* _WHAT TO PRODUCE_: A stretch of the entries below is to be set down exactly, running from the line with "Contribution: 2018-09-22 20:05" through the line with "Contribution: 2018-09-26 20:04", both included, and no other line.

* _AVAILABLE DATA_:
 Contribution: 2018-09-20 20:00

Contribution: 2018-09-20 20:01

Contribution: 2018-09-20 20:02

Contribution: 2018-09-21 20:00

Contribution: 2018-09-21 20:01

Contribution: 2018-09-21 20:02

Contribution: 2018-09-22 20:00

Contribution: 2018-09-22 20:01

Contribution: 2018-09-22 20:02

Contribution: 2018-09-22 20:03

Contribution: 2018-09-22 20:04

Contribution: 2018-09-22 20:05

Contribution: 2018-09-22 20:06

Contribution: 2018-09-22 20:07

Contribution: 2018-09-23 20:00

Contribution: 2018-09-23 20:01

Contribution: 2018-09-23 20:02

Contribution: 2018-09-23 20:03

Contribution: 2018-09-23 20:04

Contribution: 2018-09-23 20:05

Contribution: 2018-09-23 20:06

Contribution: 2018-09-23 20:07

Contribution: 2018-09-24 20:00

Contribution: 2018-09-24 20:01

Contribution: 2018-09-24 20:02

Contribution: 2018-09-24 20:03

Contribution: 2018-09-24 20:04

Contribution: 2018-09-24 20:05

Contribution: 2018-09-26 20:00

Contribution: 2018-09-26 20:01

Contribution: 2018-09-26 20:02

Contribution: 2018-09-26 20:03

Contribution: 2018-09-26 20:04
---
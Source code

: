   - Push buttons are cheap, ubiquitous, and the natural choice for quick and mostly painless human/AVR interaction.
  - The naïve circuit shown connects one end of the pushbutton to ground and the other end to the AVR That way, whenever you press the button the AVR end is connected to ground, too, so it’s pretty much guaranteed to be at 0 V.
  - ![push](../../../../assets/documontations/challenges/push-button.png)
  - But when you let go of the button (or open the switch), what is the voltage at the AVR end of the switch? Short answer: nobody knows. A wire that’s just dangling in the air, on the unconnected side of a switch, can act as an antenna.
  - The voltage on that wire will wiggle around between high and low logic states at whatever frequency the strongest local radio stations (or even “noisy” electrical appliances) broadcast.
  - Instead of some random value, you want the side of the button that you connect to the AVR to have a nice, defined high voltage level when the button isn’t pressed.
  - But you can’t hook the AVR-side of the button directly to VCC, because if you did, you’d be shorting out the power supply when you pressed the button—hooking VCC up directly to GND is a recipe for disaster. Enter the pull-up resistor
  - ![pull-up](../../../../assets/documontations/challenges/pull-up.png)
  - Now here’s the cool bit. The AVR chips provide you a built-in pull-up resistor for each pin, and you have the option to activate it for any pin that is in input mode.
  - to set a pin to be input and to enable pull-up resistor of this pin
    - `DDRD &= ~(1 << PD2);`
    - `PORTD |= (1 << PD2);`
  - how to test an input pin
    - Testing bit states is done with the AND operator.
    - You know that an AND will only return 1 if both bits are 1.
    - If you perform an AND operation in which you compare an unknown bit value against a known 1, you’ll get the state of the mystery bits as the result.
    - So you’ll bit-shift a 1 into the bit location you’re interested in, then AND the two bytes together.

* _ANSWER AREA_:
Contribution: 2018-09-22 20:05

Contribution: 2018-09-22 20:06

Contribution: 2018-09-22 20:07

Contribution: 2018-09-23 20:00

Contribution: 2018-09-23 20:01

Contribution: 2018-09-23 20:02

Contribution: 2018-09-23 20:03

Contribution: 2018-09-23 20:04

Contribution: 2018-09-23 20:05

Contribution: 2018-09-23 20:06

Contribution: 2018-09-23 20:07

Contribution: 2018-09-24 20:00

Contribution: 2018-09-24 20:01

Contribution: 2018-09-24 20:02

Contribution: 2018-09-24 20:03

Contribution: 2018-09-24 20:04

Contribution: 2018-09-24 20:05

Contribution: 2018-09-26 20:00

Contribution: 2018-09-26 20:01

Contribution: 2018-09-26 20:02

Contribution: 2018-09-26 20:03

Contribution: 2018-09-26 20:04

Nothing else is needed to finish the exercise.